Items from a dataset:
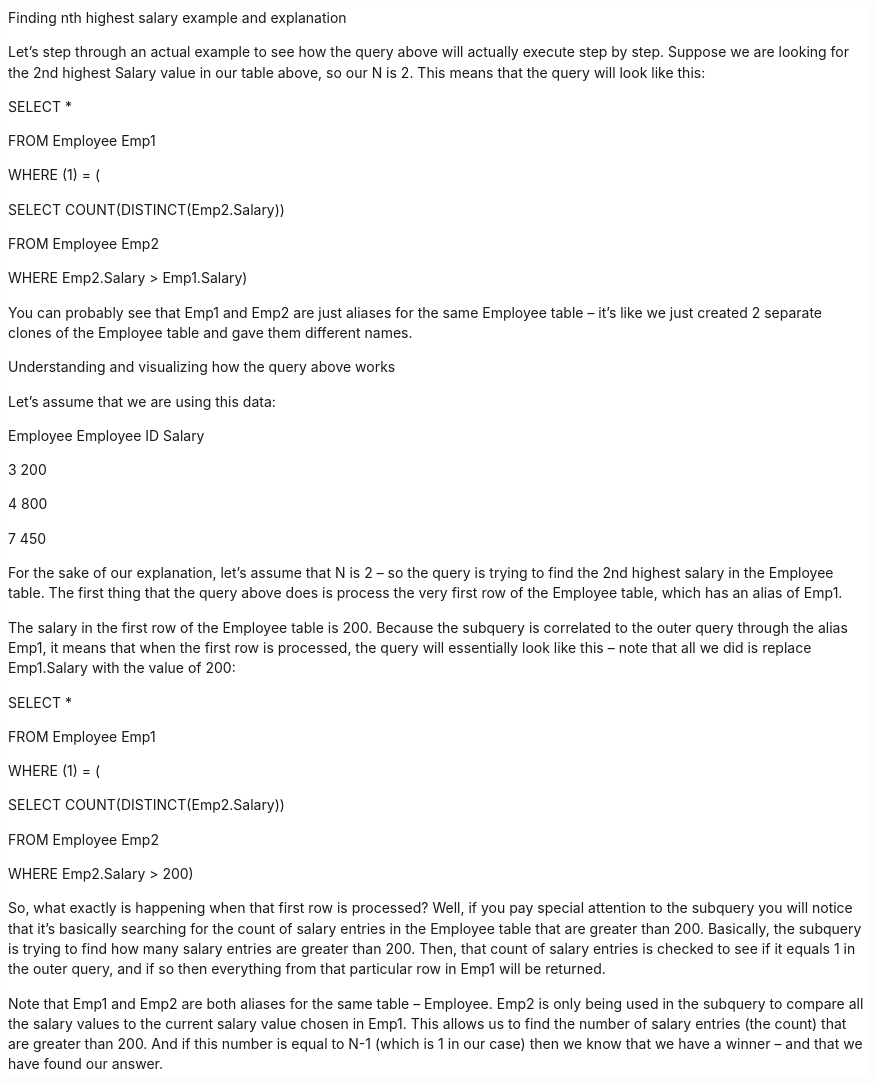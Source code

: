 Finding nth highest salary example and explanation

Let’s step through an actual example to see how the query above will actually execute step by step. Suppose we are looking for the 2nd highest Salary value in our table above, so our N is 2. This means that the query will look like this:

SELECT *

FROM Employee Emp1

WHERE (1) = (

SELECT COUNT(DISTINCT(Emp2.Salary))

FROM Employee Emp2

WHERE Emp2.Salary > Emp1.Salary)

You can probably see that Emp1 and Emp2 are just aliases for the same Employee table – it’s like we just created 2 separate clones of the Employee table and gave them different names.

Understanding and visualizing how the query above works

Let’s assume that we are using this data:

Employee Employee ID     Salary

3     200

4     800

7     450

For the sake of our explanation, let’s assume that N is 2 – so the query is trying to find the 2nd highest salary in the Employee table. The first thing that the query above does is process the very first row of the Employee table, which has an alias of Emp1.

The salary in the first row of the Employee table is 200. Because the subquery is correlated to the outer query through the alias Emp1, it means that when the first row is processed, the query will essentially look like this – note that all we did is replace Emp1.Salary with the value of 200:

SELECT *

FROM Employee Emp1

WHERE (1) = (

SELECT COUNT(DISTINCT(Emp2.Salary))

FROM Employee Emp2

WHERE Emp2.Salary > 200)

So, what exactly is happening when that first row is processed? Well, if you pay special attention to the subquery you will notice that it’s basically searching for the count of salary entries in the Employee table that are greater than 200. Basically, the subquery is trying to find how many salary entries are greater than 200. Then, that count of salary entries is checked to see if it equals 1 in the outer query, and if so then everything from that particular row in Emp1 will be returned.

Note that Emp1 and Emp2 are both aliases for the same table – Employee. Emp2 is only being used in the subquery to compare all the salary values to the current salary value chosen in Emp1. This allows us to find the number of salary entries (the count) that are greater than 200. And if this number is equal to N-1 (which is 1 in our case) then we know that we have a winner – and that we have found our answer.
* * *
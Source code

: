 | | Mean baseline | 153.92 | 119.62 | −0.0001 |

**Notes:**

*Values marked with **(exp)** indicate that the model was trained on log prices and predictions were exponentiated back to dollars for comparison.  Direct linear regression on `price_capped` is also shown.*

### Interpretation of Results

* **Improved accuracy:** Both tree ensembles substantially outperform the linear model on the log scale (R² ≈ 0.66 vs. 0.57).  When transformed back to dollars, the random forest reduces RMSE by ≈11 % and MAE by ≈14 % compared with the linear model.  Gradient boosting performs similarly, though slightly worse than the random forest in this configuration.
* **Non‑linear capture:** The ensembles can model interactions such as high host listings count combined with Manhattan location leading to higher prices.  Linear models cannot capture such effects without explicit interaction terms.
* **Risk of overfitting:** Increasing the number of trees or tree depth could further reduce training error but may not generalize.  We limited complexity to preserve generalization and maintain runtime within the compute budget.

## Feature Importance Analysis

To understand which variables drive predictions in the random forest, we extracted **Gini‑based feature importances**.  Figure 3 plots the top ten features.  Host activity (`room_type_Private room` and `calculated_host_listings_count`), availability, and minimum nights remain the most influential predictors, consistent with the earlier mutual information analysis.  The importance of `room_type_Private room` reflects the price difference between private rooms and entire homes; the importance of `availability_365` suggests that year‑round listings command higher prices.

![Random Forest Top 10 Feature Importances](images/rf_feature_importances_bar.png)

• _REQUIREMENT_
Look back at the data above. Transcribe exactly the lines starting at the line that contains "in this configuration." and ending at the line that contains "the compute budget.".

• _ANSWER SECTION_
* **Improved accuracy:** Both tree ensembles substantially outperform the linear model on the log scale (R² ≈ 0.66 vs. 0.57).  When transformed back to dollars, the random forest reduces RMSE by ≈11 % and MAE by ≈14 % compared with the linear model.  Gradient boosting performs similarly, though slightly worse than the random forest in this configuration.
* **Non‑linear capture:** The ensembles can model interactions such as high host listings count combined with Manhattan location leading to higher prices.  Linear models cannot capture such effects without explicit interaction terms.
* **Risk of overfitting:** Increasing the number of trees or tree depth could further reduce training error but may not generalize.  We limited complexity to preserve generalization and maintain runtime within the compute budget.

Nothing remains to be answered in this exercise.